After leaving Café Chanoir and parting with my friends, I got into a taxi alone. I was being shaken powerlessly while staring at the driver’s large shoulders. The surroundings suddenly darkened. The car passed through the forest of Ueno Park to take a shortcut. “Hey” I involuntarily tried to place my hand on the driver’s shoulder. Because that suddenly made me recall Maki’s large shoulders. But my heavy hand hardly tried to leave my body. My heart was constricted by sorrow. The headlights illuminated only a portion of the lawn. That lawn suddenly revived this morning's dream within me. The face of her in the dream drew near enough to touch my face. However, that face clumsily comforted me.

3

Midsummer days. The intense sunlight, just as it obscured the view of goldfish in a bowl, didn't allow me to clearly see the sorrow within my heart. And the heat paralyzed all my senses. I could hardly comprehend what surrounded me. I was just dazedly existing amid the smell of frying pans, the glare off laundry, and the roar of automobiles passing beneath my window.

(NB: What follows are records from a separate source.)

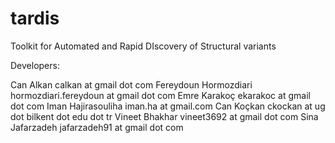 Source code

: tardis
======

Toolkit for Automated and Rapid DIscovery of Structural variants

Developers:

Can Alkan		calkan at gmail dot com
Fereydoun Hormozdiari	hormozdiari.fereydoun at gmail dot com
Emre Karakoç		ekarakoc at gmail dot com
Iman Hajirasouliha	iman.ha at gmail.com
Can Koçkan		ckockan at ug dot bilkent dot edu dot tr
Vineet Bhakhar		vineet3692 at gmail dot com
Sina Jafarzadeh		jafarzadeh91 at gmail dot com

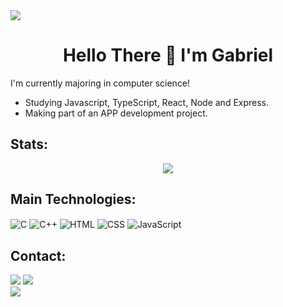 <img src="https://capsule-render.vercel.app/api?type=waving&height=90&color=ae0000&reversal=false&textBg=false&descAlign=0&descAlignY=0&animation=fadeIn&fontAlign=0&fontAlignY=0&stroke=ac0000&strokeWidth=4">
<div align="center">
  
  # Hello There 👋 I'm Gabriel 
</div>

I'm currently majoring in computer science!
- Studying Javascript, TypeScript, React, Node and Express.
- Making part of an APP development project.

## Stats:
<div display:flex align="center">
  <img src="https://github-readme-stats.vercel.app/api?username=Gabriels404&theme=dark&show_icons=true&icon_color=b10a1d&title_color=e7d700">
</div>

## Main Technologies: 
<div>
  <img align="center" alt="C" src="https://img.shields.io/badge/C-00599C?style=for-the-badge&logo=c&logoColor=white">
  <img align="center" alt="C++" src="https://img.shields.io/badge/C%2B%2B-00599C?style=for-the-badge&logo=c%2B%2B&logoColor=white">
  <img align="center" alt="HTML" src="https://img.shields.io/badge/HTML5-E34F26?style=for-the-badge&logo=html5&logoColor=white">
  <img align="center" alt="CSS" src="https://img.shields.io/badge/CSS3-1572B6?style=for-the-badge&logo=css3&logoColor=white">
  <img align="center" alt="JavaScript" src="https://img.shields.io/badge/JavaScript-F7DF1E?style=for-the-badge&logo=javascript&logoColor=black">
</div>

## Contact:
<div>
  <a href="https://www.linkedin.com/in/gabriel-soares-cintra-227446228/" target="_blank"><img src="https://img.shields.io/badge/LinkedIn-0077B5?style=for-the-badge&logo=linkedin&logoColor=white"></a>
  <a href="mailto:gabcintra@gmail.com" target="_blank"><img src="https://img.shields.io/badge/Gmail-D14836?style=for-the-badge&logo=gmail&logoColor=white"></a>
</div>

<img src="https://capsule-render.vercel.app/api?type=waving&height=90&color=ae0000&reversal=false&textBg=false&descAlign=0&descAlignY=0&animation=fadeIn&fontAlign=0&fontAlignY=0&stroke=ac0000&strokeWidth=4&section=footer">
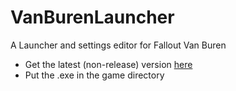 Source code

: # VanBurenLauncher
A Launcher and settings editor for Fallout Van Buren
* Get the latest (non-release) version [here](github.com/kran27/VanBurenLauncher/raw/main/VBLauncher/bin/Debug/VBLauncher.exe)
* Put the .exe in the game directory
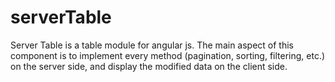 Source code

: # serverTable
Server Table is a table module for angular js. The main aspect of this component is to implement every method (pagination, sorting, filtering, etc.) on the server side, and display the modified data on the client side.
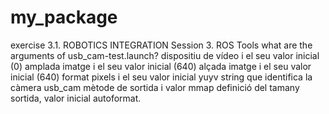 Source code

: # my_package
exercise 3.1. ROBOTICS INTEGRATION Session 3. ROS Tools
what are the arguments of usb_cam-test.launch?
    <param name="video_device" value="/dev/video0" />   dispositiu de vídeo i el seu valor inicial (0)
    <param name="image_width" value="640" />    amplada imatge i el seu valor inicial (640)
    <param name="image_height" value="480" />   alçada imatge i el seu valor inicial (640)
    <param name="pixel_format" value="yuyv" />    format pixels i el seu valor inicial yuyv
    <param name="camera_frame_id" value="usb_cam" />    string que identifica la càmera usb_cam
    <param name="io_method" value="mmap"/>    mètode de sortida i valor mmap
    <param name="autosize" value="true" /> definició del tamany sortida, valor inicial autoformat.
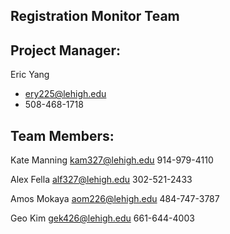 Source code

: ## Registration Monitor Team

## Project Manager:
Eric Yang
* ery225@lehigh.edu
* 508-468-1718

## Team Members:
Kate Manning
kam327@lehigh.edu
914-979-4110

Alex Fella
alf327@lehigh.edu
302-521-2433

Amos Mokaya
aom226@lehigh.edu
484-747-3787

Geo Kim
gek426@lehigh.edu
661-644-4003

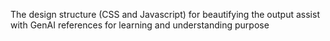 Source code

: The design structure (CSS and Javascript) for beautifying the output assist with GenAI references for learning and understanding purpose
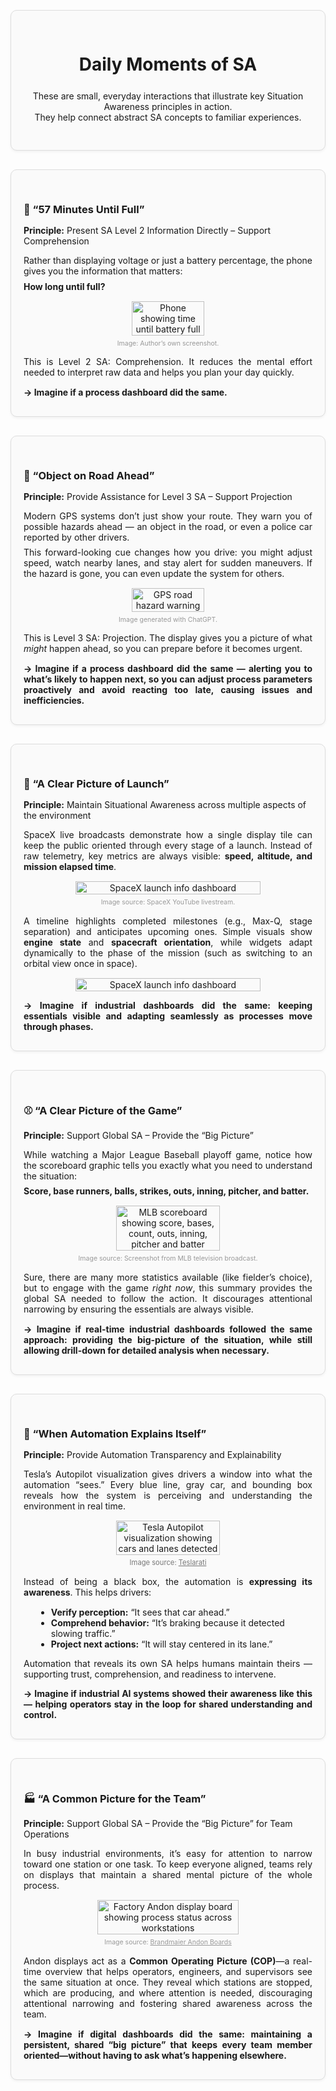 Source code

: <div style="display: flex; flex-direction: row; align-items: flex-start;">

<div style="flex: 1;">

<!-- Header Card -->
<div style="border: 1px solid #ddd; border-radius: 10px; padding: 30px 20px; margin: 30px 0; background-color: #fafafa; box-shadow: 0 2px 4px rgba(0,0,0,0.05); text-align: center;">
  <div style="max-width: 600px; margin: 0 auto;">
    <h1 style="margin-bottom: 25px;">Daily Moments of SA</h1>
    <p>These are small, everyday interactions that illustrate key Situation Awareness principles in action.<br>They help connect abstract SA concepts to familiar experiences.</p>
  </div>
</div>

<!-- 57 Minutes Until Full Card -->
<div id="card-57-min-until-full" style="border: 1px solid #ddd; border-radius: 10px; padding: 30px 20px; margin: 30px 0; background-color: #fafafa; box-shadow: 0 2px 4px rgba(0,0,0,0.05);">
  <span id="sec-57-min-until-full" style="position: relative; top: -80px;"></span>
  <h3 style="margin-bottom: 15px;">
    <a href="#sec-57-min-until-full" style="text-decoration: none; color: inherit;">📱 “57 Minutes Until Full”</a>
  </h3>
  <p><strong>Principle:</strong> Present SA Level 2 Information Directly – Support Comprehension</p>
  <p style="margin-bottom: 15px; max-width: 1000px; text-align: justify; text-justify: inter-word;">
    Rather than displaying voltage or just a battery percentage, the phone gives you the information that matters:<br>
    <span style="display:block; height:7.5px;"></span>
    <strong>How long until full?</strong>
  </p>
    <div style="text-align: center; margin-top: 0px;">
    <img src="../images/samoments_time_until_full.jpg" alt="Phone showing time until battery full" width="50%" />
  </div>
  <p style="font-size: 0.75em; color: #999; text-align: center; margin-top: 6px;">
  Image: Author’s own screenshot.
</p>


  <p style="margin-bottom: 15px; max-width: 1000px; text-align: justify; text-justify: inter-word;">
    This is Level 2 SA: Comprehension. It reduces the mental effort needed to interpret raw data and helps you plan your day quickly.
  </p>
  <p style="margin-bottom: 0px; max-width: 1000px; text-align: justify; text-justify: inter-word;">
    <strong>→ Imagine if a process dashboard did the same.</strong>
  </p>
</div>

<!-- Road Hazard Ahead Card -->
<div id="card-road-hazard-ahead" style="border: 1px solid #ddd; border-radius: 10px; padding: 30px 20px; margin: 30px 0; background-color: #fafafa; box-shadow: 0 2px 4px rgba(0,0,0,0.05);">
  <span id="sec-road-hazard-ahead" style="position: relative; top: -80px;"></span>
  <h3 style="margin-bottom: 15px;">
    <a href="#sec-road-hazard-ahead" style="text-decoration: none; color: inherit;">🚗 “Object on Road Ahead”</a>
  </h3>
  <p><strong>Principle:</strong> Provide Assistance for Level 3 SA – Support Projection</p>
  <p style="margin-bottom: 15px; max-width: 1000px; text-align: justify; text-justify: inter-word;">
    Modern GPS systems don’t just show your route. They warn you of possible hazards ahead — an object in the road, or even a police car reported by other drivers.<br>
    <span style="display:block; height:7.5px;"></span>
    This forward-looking cue changes how you drive: you might adjust speed, watch nearby lanes, and stay alert for sudden maneuvers. If the hazard is gone, you can even update the system for others.
  </p>
    <div style="text-align: center; margin-top: 0px;">
    <img src="../images/samoments_object_on_road.PNG" alt="GPS road hazard warning" width="50%" />
  </div>
  <p style="font-size: 0.75em; color: #999; text-align: center; margin-top: 6px;">
  Image generated with ChatGPT.
</p>


  <p style="margin-bottom: 15px; max-width: 1000px; text-align: justify; text-justify: inter-word;">
    This is Level 3 SA: Projection. The display gives you a picture of what <em>might</em> happen ahead, so you can prepare before it becomes urgent.
  </p>
  <p style="margin-bottom: 0px; max-width: 1000px; text-align: justify; text-justify: inter-word;">
    <strong>→ Imagine if a process dashboard did the same — alerting you to what’s likely to happen next, so you can adjust process parameters proactively and avoid reacting too late, causing issues and inefficiencies.</strong>
  </p>
</div>

<!-- SpaceX Launch Info Card -->
<div id="card-spacex-launch-info" style="border: 1px solid #ddd; border-radius: 10px; padding: 30px 20px; margin: 30px 0; background-color: #fafafa; box-shadow: 0 2px 4px rgba(0,0,0,0.05);">
  <span id="sec-spacex-launch-info" style="position: relative; top: -80px;"></span>
  <h3 style="margin-bottom: 15px;">
    <a href="#sec-spacex-launch-info" style="text-decoration: none; color: inherit;">🚀 “A Clear Picture of Launch”</a>
  </h3>
  <p><strong>Principle:</strong> Maintain Situational Awareness across multiple aspects of the environment </p>
  <p style="margin-bottom: 15px; max-width: 1000px; text-align: justify; text-justify: inter-word;">
    SpaceX live broadcasts demonstrate how a single display tile can keep the public oriented through every stage of a launch. Instead of raw telemetry, key metrics are always visible: <strong>speed, altitude, and mission elapsed time</strong>.
  </p>

  <div style="text-align: center; margin-top: 0px;">
    <img src="../images/samoments_spacex_launchinfo.png" alt="SpaceX launch info dashboard" width="80%" />
  </div>
  <p style="font-size: 0.75em; color: #999; text-align: center; margin-top: 6px;">
  Image source: SpaceX YouTube livestream.
</p>


  <p style="margin-top: 15px; margin-bottom: 15px; max-width: 1000px; text-align: justify; text-justify: inter-word;">
    A timeline highlights completed milestones (e.g., Max-Q, stage separation) and anticipates upcoming ones. Simple visuals show <strong>engine state</strong> and <strong>spacecraft orientation</strong>, while widgets adapt dynamically to the phase of the mission (such as switching to an orbital view once in space).
  </p>

  <div style="text-align: center; margin-top: 0px;">
    <img src="../images/samoments_spacex_launchinfo_2.png" alt="SpaceX launch info dashboard" width="80%" />
  </div>
  
  <p style="margin-bottom: 0px; max-width: 1000px; text-align: justify; text-justify: inter-word;">
    <strong>
    → Imagine if industrial dashboards did the same: keeping essentials visible and adapting seamlessly as processes move through phases.
    </strong>
  </p>
</div>

<!-- MLB Scoreboard Card -->
<div id="card-mlb-scoreboard" style="border: 1px solid #ddd; border-radius: 10px; padding: 30px 20px; margin: 30px 0; background-color: #fafafa; box-shadow: 0 2px 4px rgba(0,0,0,0.05);">
  <span id="sec-mlb-scoreboard" style="position: relative; top: -80px;"></span>
  <h3 style="margin-bottom: 15px;">
    <a href="#sec-mlb-scoreboard" style="text-decoration: none; color: inherit;">⚾ “A Clear Picture of the Game”</a>
  </h3>
  <p><strong>Principle:</strong> Support Global SA – Provide the “Big Picture”</p>
  <p style="margin-bottom: 15px; max-width: 1000px; text-align: justify; text-justify: inter-word;">
    While watching a Major League Baseball playoff game, notice how the scoreboard graphic tells you exactly what you need to understand the situation:<br>
    <span style="display:block; height:7.5px;"></span>
    <strong>Score, base runners, balls, strikes, outs, inning, pitcher, and batter.</strong>
  </p>
    <div style="text-align: center; margin-top: 0px;">
    <img src="../images/samoments_mlb_scoreboard.jpeg" alt="MLB scoreboard showing score, bases, count, outs, inning, pitcher and batter" width="60%" />
  </div>
  <p style="font-size: 0.75em; color: #999; text-align: center; margin-top: 6px;">
  Image source: Screenshot from MLB television broadcast.
</p>

  <p style="margin-top: 15px; margin-bottom: 15px; max-width: 1000px; text-align: justify; text-justify: inter-word;">
    Sure, there are many more statistics available (like fielder’s choice), but to engage with the game <em>right now</em>, this summary provides the global SA needed to follow the action. It discourages attentional narrowing by ensuring the essentials are always visible.
  </p>
  
  <p style="margin-bottom: 0px; max-width: 1000px; text-align: justify; text-justify: inter-word;">
    <strong>→ Imagine if real-time industrial dashboards followed the same approach: providing the big-picture of the situation, while still allowing drill-down for detailed analysis when necessary.</strong>
  </p>
</div>

<!-- Automation Explaining Itself Card -->
<div id="card-automation-explaining-itself" style="border: 1px solid #ddd; border-radius: 10px; padding: 30px 20px; margin: 30px 0; background-color: #fafafa; box-shadow: 0 2px 4px rgba(0,0,0,0.05);">
  <span id="sec-automation-explaining-itself" style="position: relative; top: -80px;"></span>
  <h3 style="margin-bottom: 15px;">
    <a href="#sec-automation-explaining-itself" style="text-decoration: none; color: inherit;">🤖 “When Automation Explains Itself”</a>
  </h3>
  <p><strong>Principle:</strong> Provide Automation Transparency and Explainability</p>
  
  <p style="margin-bottom: 15px; max-width: 1000px; text-align: justify; text-justify: inter-word;">
    Tesla’s Autopilot visualization gives drivers a window into what the automation “sees.” 
    Every blue line, gray car, and bounding box reveals how the system is perceiving and understanding the environment in real time.
  </p>

  <div style="text-align: center; margin-top: 0px;">
    <img src="../images/samoments_automationexplainingitself.jpg" alt="Tesla Autopilot visualization showing cars and lanes detected" width="60%" />
    <p style="font-size: 0.8em; color: #777; margin-top: 5px;">Image source: <a href="https://www.teslarati.com/tesla-autopilot-vehicle-lane-detection-off-ramp/" target="_blank" style="color: #777; text-decoration: underline;">Teslarati</a></p>
  </div>

  <p style="margin-top: 15px; margin-bottom: 15px; max-width: 1000px; text-align: justify; text-justify: inter-word;">
    Instead of being a black box, the automation is <strong>expressing its awareness</strong>. 
    This helps drivers:
    <ul style="margin-left: 20px;">
      <li><strong>Verify perception:</strong> “It sees that car ahead.”</li>
      <li><strong>Comprehend behavior:</strong> “It’s braking because it detected slowing traffic.”</li>
      <li><strong>Project next actions:</strong> “It will stay centered in its lane.”</li>
    </ul>
  </p>

  <p style="margin-bottom: 0px; max-width: 1000px; text-align: justify; text-justify: inter-word;">
    Automation that reveals its own SA helps humans maintain theirs — supporting trust, comprehension, and readiness to intervene.<br>
  <p style="margin-bottom: 0px; max-width: 1000px; text-align: justify; text-justify: inter-word;">
    <strong>→ Imagine if industrial AI systems showed their awareness like this — helping operators stay in the loop for shared understanding and control.</strong>
  </p>
</div>

<!-- Andon Display Card -->
<div id="card-andon-display" style="border: 1px solid #ddd; border-radius: 10px; padding: 30px 20px; margin: 30px 0; background-color: #fafafa; box-shadow: 0 2px 4px rgba(0,0,0,0.05);">
  <span id="sec-andon-display" style="position: relative; top: -80px;"></span>
  <h3 style="margin-bottom: 15px;">
    <a href="#sec-andon-display" style="text-decoration: none; color: inherit;">🏭 “A Common Picture for the Team”</a>
  </h3>
  <p><strong>Principle:</strong> Support Global SA – Provide the “Big Picture” for Team Operations</p>
  <p style="margin-bottom: 15px; max-width: 1000px; text-align: justify; text-justify: inter-word;">
    In busy industrial environments, it’s easy for attention to narrow toward one station or one task. 
    To keep everyone aligned, teams rely on displays that maintain a shared mental picture of the whole process.
  </p>

  <div style="text-align: center; margin-top: 0px;">
    <img src="../images/samoments_a_commonpicture.jpg" alt="Factory Andon display board showing process status across workstations" width="70%" />
  </div>
  <p style="font-size: 0.75em; color: #999; text-align: center; margin-top: 6px;">
    Image source: <a href="https://brandmaier.com/en/industrie/andon-boards/" target="_blank" style="color: #999; text-decoration: underline;">Brandmaier Andon Boards</a>
  </p>

  <p style="margin-top: 15px; margin-bottom: 15px; max-width: 1000px; text-align: justify; text-justify: inter-word;">
    Andon displays act as a <strong>Common Operating Picture (COP)</strong>—a real-time overview that helps operators, engineers, and supervisors 
    see the same situation at once. They reveal which stations are stopped, which are producing, and where attention is needed, 
    discouraging attentional narrowing and fostering shared awareness across the team.
  </p>

  <p style="margin-bottom: 0px; max-width: 1000px; text-align: justify; text-justify: inter-word;">
    <strong>→ Imagine if digital dashboards did the same: maintaining a persistent, shared “big picture” 
    that keeps every team member oriented—without having to ask what’s happening elsewhere.</strong>
  </p>
</div>


</div>
</div>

But when night came, my sadness became clearly visible to me. One by one, all sorts of memories came flooding back. The park's memory came to the forefront. Then that one alone rapidly grew larger, and all other memories were hidden behind it. I was terribly afraid of this memory. And trying to separate it from myself, I began to struggle like a madman.

I walked without caring where. I walked simply because I didn’t want to be inside myself. What I needed was to be far away not just from her and my friends, but even from myself. I feared all memories, and I feared performing any action that might bring new memories. For that reason, I did not try to do anything other than pollute the sidewalk with my own shadow.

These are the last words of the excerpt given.